Less than half of third graders in Pakistan can read a sentence in Urdu or local languages. Thirty-one percent can write a sentence using the word “school” in Urdu, and 11 percent can do it in English.
Children in government schools report that teachers have them clean, cook, massage their feet and buy them desserts. Children are categorized as smart or stupid as soon as they start school. Corporal punishment is severe. Parents will send their kids to a private school if they can afford a few dollars a month, but they do not see government schools as worth it.
Since 2010, Pakistan has more than doubled what it budgets for education, from $3.5 billion to $8.6 billion a year. The budget for education now rivals the official $8.7 billion military budget. The teaching force is as big as the armed forces.

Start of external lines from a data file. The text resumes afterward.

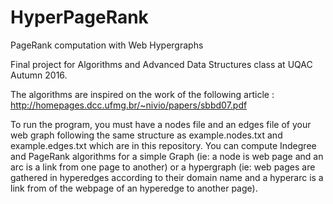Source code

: # HyperPageRank
PageRank computation with Web Hypergraphs

Final project for Algorithms and Advanced Data Structures class at UQAC Autumn 2016.

The algorithms are inspired on the work of the following article : http://homepages.dcc.ufmg.br/~nivio/papers/sbbd07.pdf

To run the program, you must have a nodes file and an edges file of your web graph following the same structure as example.nodes.txt and example.edges.txt which are in this repository.
You can compute Indegree and PageRank algorithms for a simple Graph (ie: a node is web page and an arc is a link from one page to another) or a hypergraph (ie: web pages are gathered in hyperedges according to their domain name and a hyperarc is a link from of the webpage of an hyperedge to another page).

But Pakistan has a learning crisis that afflicts its schoolchildren despite much debate and increase in funding for education because policy interventions by the government and foreign donors misdiagnosed what is keeping children out of school.
Although aid programs of the United States and Britain contribute a mere 2 percent of the education budget, those countries and the local elite, whose own children go to high-end private schools, have emphasized that Pakistanis demand education and that more children should be enrolled in school.

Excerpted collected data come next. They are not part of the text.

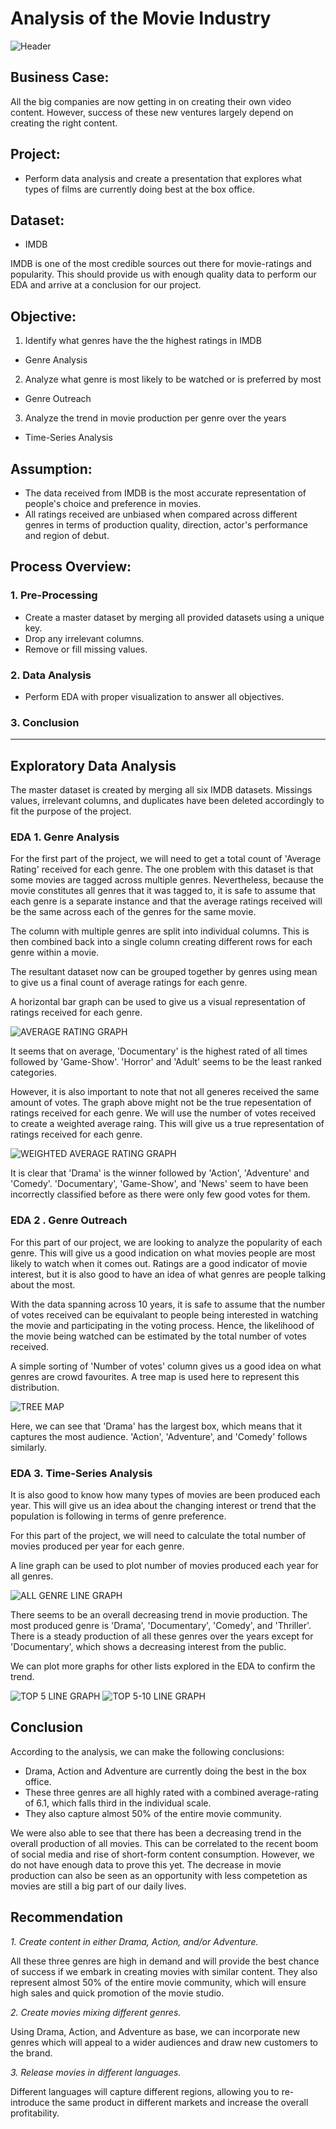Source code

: # Analysis of the Movie Industry

![Header](https://github.com/dicchyantgurung/Exploratory-data-analysis-of-the-movie-industry/blob/main/Images/Movie%20header.jpeg)

## Business Case:

All the big companies are now getting in on creating their own video content. However, success of these new ventures largely depend on creating the right content.


## Project:

* Perform data analysis and create a presentation that explores what types of films are currently doing best at the box office.


## Dataset:

* IMDB

IMDB is one of the most credible sources out there for movie-ratings and popularity. This should provide us with enough quality data to perform our EDA and arrive at a conclusion for our project. 


## Objective:

1. Identify what genres have the the highest ratings in IMDB 
* Genre Analysis

2. Analyze what genre is most likely to be watched or is preferred by most 
* Genre Outreach

3. Analyze the trend in movie production per genre over the years
* Time-Series Analysis


## Assumption:

* The data received from IMDB is the most accurate representation of people's choice and preference in movies.
* All ratings received are unbiased when compared across different genres in terms of production quality, direction, actor's performance and region of debut.


## Process Overview:

### 1. Pre-Processing

* Create a master dataset by merging all provided datasets using a unique key.
* Drop any irrelevant columns.
* Remove or fill missing values.

### 2. Data Analysis

* Perform EDA with proper visualization to answer all objectives.

### 3. Conclusion

------------------------------------------

## Exploratory Data Analysis

The master dataset is created by merging all six IMDB datasets. Missings values, irrelevant columns, and duplicates have been deleted accordingly to fit the purpose of the project.


### EDA 1. Genre Analysis

For the first part of the project, we will need to get a total count of 'Average Rating' received for each genre. The one problem with this dataset is that some movies are tagged across multiple genres. Nevertheless, because the movie constitutes all genres that it was tagged to,
it is safe to assume that each genre is a separate instance and that the average ratings received will be the same across each of the genres for the same movie.

The column with multiple genres are split into individual columns. This is then combined back into a single column creating different rows for each genre within a movie. 

The resultant dataset now can be grouped together by genres using mean to give us a final count of average ratings for each genre.

A horizontal bar graph can be used to give us a visual representation of ratings received for each genre.

![AVERAGE RATING GRAPH](https://github.com/dicchyantgurung/Exploratory-data-analysis-of-the-movie-industry/blob/main/Images/Average_Rating.png)

It seems that on average, 'Documentary' is the highest rated of all times followed by 'Game-Show'. 'Horror' and 'Adult' seems to be the least ranked categories.

However, it is also important to note that not all generes received the same amount of votes. The graph above might not be the true repesentation of ratings received for each genre. We will use the number of votes received
to create a weighted average raing. This will give us a true representation of ratings received for each genre.

![WEIGHTED AVERAGE RATING GRAPH](https://github.com/dicchyantgurung/Exploratory-data-analysis-of-the-movie-industry/blob/main/Images/Weighted_Average_Rating_Votes.png)
  
It is clear that 'Drama' is the winner followed by 'Action', 'Adventure' and 'Comedy'. 'Documentary', 'Game-Show', and 'News' seem to have been incorrectly classified before as there were only few good votes for them. 
 

### EDA 2 . Genre Outreach

For this part of our project, we are looking to analyze the popularity of each genre. This will give us a good indication on what movies people are most likely to watch when it comes out. Ratings are a good indicator of movie interest, but it is also good to have an idea of what genres are people talking about the most.

With the data spanning across 10 years, it is safe to assume that the number of votes received can be equivalant to people being interested in watching the movie and participating in the voting process. Hence, the likelihood of the movie being watched can be estimated by the total number of votes received. 

A simple sorting of 'Number of votes' column gives us a good idea on what genres are crowd favourites. A tree map is used here to represent this distribution.

![TREE MAP](https://github.com/dicchyantgurung/Exploratory-data-analysis-of-the-movie-industry/blob/main/Images/Tree_Map.png)

Here, we can see that 'Drama' has the largest box, which means that it captures the most audience. 'Action', 'Adventure', and 'Comedy' follows similarly.


### EDA 3. Time-Series Analysis

It is also good to know how many types of movies are been produced each year. This will give us an idea about the changing interest or trend that the population is following in terms of genre preference.

For this part of the project, we will need to calculate the total number of movies produced per year for each genre.

A line graph can be used to plot number of movies produced each year for all genres.

![ALL GENRE LINE GRAPH](https://github.com/dicchyantgurung/Exploratory-data-analysis-of-the-movie-industry/blob/main/Images/Time_Series_All_2.png)

There seems to be an overall decreasing trend in movie production. The most produced genre is 'Drama', 'Documentary', 'Comedy', and 'Thriller'. There is a steady production of all these genres over the years except for 'Documentary', which shows a decreasing interest from the public.

We can plot more graphs for other lists explored in the EDA to confirm the trend. 

![TOP 5 LINE GRAPH](https://github.com/dicchyantgurung/Exploratory-data-analysis-of-the-movie-industry/blob/main/Images/Time_Series_Top_5.png)
![TOP 5-10 LINE GRAPH](https://github.com/dicchyantgurung/Exploratory-data-analysis-of-the-movie-industry/blob/main/Images/Time_Series_Top_5-10.png)


## Conclusion

According to the analysis, we can make the following conclusions:

- Drama, Action and Adventure are currently doing the best in the box office.
- These three genres are all highly rated with a combined average-rating of 6.1, which falls third in the individual scale.
- They also capture almost 50% of the entire movie community.

We were also able to see that there has been a decreasing trend in the overall production of all movies. This can be correlated to the recent boom of social media and rise of short-form content consumption. However, we do not have enough data to prove this yet. The decrease in movie production can also be seen as an opportunity with less competetion as movies are still a big part of our daily lives. 

## Recommendation

*1. Create content in either Drama, Action, and/or Adventure.*

All these three genres are high in demand and will provide the best chance of success if we embark in creating movies with similar content. They also represent almost 50% of the entire movie community, which will ensure high sales and quick promotion of the movie studio.

*2. Create movies mixing different genres.*

Using Drama, Action, and Adventure as base, we can incorporate new genres which will appeal to a wider audiences and draw new customers to the brand.

*3. Release movies in different languages.*

Different languages will capture different regions, allowing you to re-introduce the same product in different markets and increase the overall profitability.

But the demand for education is already high, evidenced by the mushrooming of low-cost private schools that now enroll 40 percent of students in the country and charge as little as $2 a month.
Foreign donors also want Pakistanis to send their girls to schools, but a 2014 Pew survey found that 86 percent of Pakistanis believe that education is equally important for boys and girls, while another 5 percent said it was more important for girls. Even in the northwestern province of Khyber Pakhtunkhwa — where Malala Yousafzai is from — government high schools for girls are enrolled beyond their capacity.

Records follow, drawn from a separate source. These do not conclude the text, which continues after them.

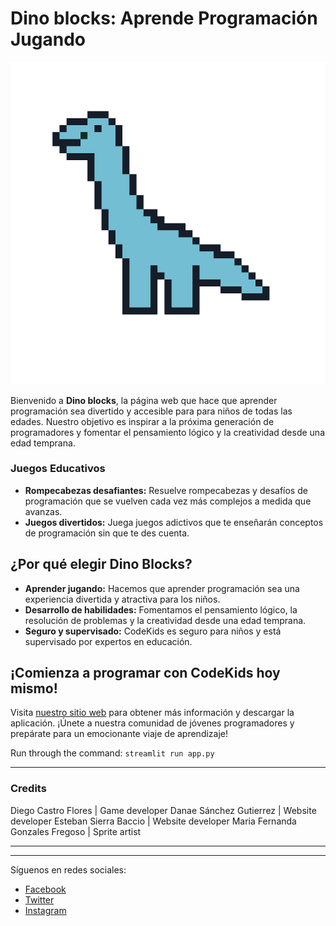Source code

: # **Dino blocks: Aprende Programación Jugando**

![Logo de CodeKids](resources/dinoIcon.png)

Bienvenido a **Dino blocks**, la página web que hace que aprender programación sea divertido y accesible para para niños de todas las edades. Nuestro objetivo es inspirar a la próxima generación de programadores y fomentar el pensamiento lógico y la creatividad desde una edad temprana.



### **Juegos Educativos**
- **Rompecabezas desafiantes:** Resuelve rompecabezas y desafíos de programación que se vuelven cada vez más complejos a medida que avanzas.
- **Juegos divertidos:** Juega juegos adictivos que te enseñarán conceptos de programación sin que te des cuenta.

## **¿Por qué elegir Dino Blocks?**
- **Aprender jugando:** Hacemos que aprender programación sea una experiencia divertida y atractiva para los niños.
- **Desarrollo de habilidades:** Fomentamos el pensamiento lógico, la resolución de problemas y la creatividad desde una edad temprana.
- **Seguro y supervisado:** CodeKids es seguro para niños y está supervisado por expertos en educación.

## **¡Comienza a programar con CodeKids hoy mismo!**
Visita [nuestro sitio web](https://www.codekids.com) para obtener más información y descargar la aplicación. ¡Únete a nuestra comunidad de jóvenes programadores y prepárate para un emocionante viaje de aprendizaje!


Run through the command: `streamlit run app.py` <br>



------------
### Credits
Diego Castro Flores	 | Game developer
Danae Sánchez Gutierrez	| Website developer
Esteban Sierra Baccio | Website developer
Maria Fernanda Gonzales Fregoso | Sprite artist

------








---

Síguenos en redes sociales:
- [Facebook](https://www.facebook.com/CodeKidsApp)
- [Twitter](https://twitter.com/CodeKidsApp)
- [Instagram](https://www.instagram.com/CodeKidsApp)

Pakistan’s education crisis is a supply-side problem. Enrollment rates are used as the measure for progress because Pakistan has the second-largest population of out-of-school children in the world. But the proportion of 5- to 9-year-olds in school is the same as it was in 2010: 57 percent. With teachers chronically absent from school at a rate of 20 to 30 percentand most of the education budget going into their above-market salaries ($150 to $1,000 a month), doubling the budget was never the solution to Pakistan’s education crisis.
A vast number of aspirational families in Pakistan invest a large proportion of their income in educating their children at low-cost private schools. They do not speak English at home but they demand English at school, because it is the language of the elite and the global marketplace. So Pakistan’s private schools use English textbooks and tests, even though 94 percent of private-school teachers don’t know English.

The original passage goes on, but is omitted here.